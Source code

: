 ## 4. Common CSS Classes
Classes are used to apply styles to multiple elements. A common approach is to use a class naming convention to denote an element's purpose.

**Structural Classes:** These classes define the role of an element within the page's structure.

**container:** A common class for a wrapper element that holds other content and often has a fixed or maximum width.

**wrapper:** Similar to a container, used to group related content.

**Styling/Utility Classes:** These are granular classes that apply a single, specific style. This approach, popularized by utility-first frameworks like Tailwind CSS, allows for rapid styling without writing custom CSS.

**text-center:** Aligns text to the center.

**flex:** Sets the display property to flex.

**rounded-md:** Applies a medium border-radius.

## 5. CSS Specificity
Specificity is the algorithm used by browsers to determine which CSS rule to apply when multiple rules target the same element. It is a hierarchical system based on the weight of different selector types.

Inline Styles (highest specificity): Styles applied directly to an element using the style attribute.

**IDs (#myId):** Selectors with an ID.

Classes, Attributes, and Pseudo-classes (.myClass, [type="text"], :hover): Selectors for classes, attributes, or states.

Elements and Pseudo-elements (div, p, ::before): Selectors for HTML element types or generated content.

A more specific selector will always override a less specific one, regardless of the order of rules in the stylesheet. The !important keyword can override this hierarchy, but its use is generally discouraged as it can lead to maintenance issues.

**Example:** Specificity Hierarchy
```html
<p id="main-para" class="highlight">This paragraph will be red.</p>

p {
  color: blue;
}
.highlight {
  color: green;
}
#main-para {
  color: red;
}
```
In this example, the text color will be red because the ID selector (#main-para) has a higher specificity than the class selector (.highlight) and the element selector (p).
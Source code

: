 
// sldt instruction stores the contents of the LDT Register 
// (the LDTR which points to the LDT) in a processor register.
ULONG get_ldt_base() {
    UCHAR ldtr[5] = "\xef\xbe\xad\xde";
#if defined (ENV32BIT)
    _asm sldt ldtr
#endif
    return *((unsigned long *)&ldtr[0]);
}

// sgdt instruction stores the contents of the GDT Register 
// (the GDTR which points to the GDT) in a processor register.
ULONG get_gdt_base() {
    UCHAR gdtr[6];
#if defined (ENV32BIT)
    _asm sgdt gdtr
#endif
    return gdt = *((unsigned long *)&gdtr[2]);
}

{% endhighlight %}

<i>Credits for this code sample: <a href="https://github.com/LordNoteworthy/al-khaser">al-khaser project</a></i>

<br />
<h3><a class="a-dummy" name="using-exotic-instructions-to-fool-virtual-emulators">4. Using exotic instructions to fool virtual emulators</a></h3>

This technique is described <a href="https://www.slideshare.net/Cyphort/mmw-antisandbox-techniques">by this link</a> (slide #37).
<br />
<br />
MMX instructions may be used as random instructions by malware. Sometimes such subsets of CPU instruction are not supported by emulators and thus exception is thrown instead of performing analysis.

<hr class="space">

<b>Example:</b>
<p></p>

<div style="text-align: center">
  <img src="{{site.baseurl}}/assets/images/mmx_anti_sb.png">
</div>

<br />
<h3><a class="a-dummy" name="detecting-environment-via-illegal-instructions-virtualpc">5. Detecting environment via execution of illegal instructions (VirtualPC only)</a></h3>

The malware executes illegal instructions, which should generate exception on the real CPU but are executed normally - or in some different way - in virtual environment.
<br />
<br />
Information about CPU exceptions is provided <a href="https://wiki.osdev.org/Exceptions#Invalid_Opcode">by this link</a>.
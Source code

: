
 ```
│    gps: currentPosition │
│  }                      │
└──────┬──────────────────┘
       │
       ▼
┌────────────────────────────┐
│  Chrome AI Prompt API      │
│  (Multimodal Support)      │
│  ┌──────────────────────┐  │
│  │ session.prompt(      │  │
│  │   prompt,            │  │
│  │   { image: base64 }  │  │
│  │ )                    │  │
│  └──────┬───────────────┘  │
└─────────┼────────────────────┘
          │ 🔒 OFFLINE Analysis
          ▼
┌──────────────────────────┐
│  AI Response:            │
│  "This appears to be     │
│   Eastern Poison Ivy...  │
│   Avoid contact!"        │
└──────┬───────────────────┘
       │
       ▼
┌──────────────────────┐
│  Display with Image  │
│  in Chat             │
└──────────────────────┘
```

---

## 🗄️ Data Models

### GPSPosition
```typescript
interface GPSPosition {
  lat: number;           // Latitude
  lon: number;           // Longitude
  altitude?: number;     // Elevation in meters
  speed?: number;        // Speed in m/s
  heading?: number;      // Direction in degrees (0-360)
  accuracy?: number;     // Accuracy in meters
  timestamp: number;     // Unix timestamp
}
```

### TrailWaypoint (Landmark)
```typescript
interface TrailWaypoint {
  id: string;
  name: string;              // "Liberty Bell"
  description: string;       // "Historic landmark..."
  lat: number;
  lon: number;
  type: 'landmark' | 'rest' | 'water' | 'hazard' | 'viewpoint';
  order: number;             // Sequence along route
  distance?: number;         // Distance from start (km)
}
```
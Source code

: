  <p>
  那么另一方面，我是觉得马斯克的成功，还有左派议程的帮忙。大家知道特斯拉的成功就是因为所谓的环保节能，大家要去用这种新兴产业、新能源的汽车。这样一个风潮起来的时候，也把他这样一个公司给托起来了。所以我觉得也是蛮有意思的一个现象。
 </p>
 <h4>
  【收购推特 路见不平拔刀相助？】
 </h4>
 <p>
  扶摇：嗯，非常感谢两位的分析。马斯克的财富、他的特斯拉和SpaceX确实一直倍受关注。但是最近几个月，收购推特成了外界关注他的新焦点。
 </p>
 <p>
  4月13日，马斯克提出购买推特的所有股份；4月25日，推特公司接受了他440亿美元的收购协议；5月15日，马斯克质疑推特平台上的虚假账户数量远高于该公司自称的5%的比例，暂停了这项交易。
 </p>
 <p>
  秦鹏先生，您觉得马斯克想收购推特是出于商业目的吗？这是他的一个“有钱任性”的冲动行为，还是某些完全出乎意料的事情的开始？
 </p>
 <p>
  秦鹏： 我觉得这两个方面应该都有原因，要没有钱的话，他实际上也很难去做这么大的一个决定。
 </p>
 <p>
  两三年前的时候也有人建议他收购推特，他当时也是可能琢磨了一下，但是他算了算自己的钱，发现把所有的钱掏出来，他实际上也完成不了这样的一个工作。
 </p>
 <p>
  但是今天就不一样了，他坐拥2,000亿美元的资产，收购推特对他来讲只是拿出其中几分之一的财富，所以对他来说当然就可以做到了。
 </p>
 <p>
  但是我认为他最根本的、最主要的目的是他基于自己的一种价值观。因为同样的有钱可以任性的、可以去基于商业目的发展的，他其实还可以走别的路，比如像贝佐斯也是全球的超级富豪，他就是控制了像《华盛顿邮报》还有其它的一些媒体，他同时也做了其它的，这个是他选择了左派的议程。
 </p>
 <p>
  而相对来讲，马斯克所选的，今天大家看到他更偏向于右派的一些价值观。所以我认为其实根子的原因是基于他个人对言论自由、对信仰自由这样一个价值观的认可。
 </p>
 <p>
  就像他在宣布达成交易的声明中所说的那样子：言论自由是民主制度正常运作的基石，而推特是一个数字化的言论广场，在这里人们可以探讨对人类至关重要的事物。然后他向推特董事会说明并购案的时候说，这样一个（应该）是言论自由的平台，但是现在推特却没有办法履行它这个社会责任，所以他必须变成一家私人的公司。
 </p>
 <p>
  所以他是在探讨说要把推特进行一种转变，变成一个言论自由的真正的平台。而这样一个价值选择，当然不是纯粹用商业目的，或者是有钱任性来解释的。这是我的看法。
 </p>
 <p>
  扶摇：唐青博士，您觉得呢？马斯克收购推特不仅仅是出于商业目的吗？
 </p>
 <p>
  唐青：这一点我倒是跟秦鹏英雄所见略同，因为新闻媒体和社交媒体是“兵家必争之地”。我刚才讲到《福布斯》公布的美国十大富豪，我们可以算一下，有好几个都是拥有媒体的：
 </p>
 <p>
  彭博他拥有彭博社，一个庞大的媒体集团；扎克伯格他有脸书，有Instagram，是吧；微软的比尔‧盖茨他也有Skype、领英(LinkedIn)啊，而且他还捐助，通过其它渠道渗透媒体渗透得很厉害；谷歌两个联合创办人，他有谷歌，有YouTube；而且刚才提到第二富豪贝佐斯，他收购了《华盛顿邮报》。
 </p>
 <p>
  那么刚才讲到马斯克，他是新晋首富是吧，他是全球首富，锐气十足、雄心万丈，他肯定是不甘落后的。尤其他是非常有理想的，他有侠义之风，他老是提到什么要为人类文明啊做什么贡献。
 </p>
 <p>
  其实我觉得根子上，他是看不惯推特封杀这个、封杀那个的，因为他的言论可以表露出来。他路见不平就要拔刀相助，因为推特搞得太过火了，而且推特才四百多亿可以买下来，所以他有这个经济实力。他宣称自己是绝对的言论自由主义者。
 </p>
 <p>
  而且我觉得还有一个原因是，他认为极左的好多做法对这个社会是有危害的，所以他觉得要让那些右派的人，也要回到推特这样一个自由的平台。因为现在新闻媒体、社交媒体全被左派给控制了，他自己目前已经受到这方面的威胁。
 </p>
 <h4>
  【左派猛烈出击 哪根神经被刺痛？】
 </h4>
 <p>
******************************
[What the exercise asks] Only the lines from the beginning of the material to the line containing "the page's structure." should be echoed, verbatim and in full.

[Expected answer]
Source code

: ## 4. Common CSS Classes
Classes are used to apply styles to multiple elements. A common approach is to use a class naming convention to denote an element's purpose.

**Structural Classes:** These classes define the role of an element within the page's structure.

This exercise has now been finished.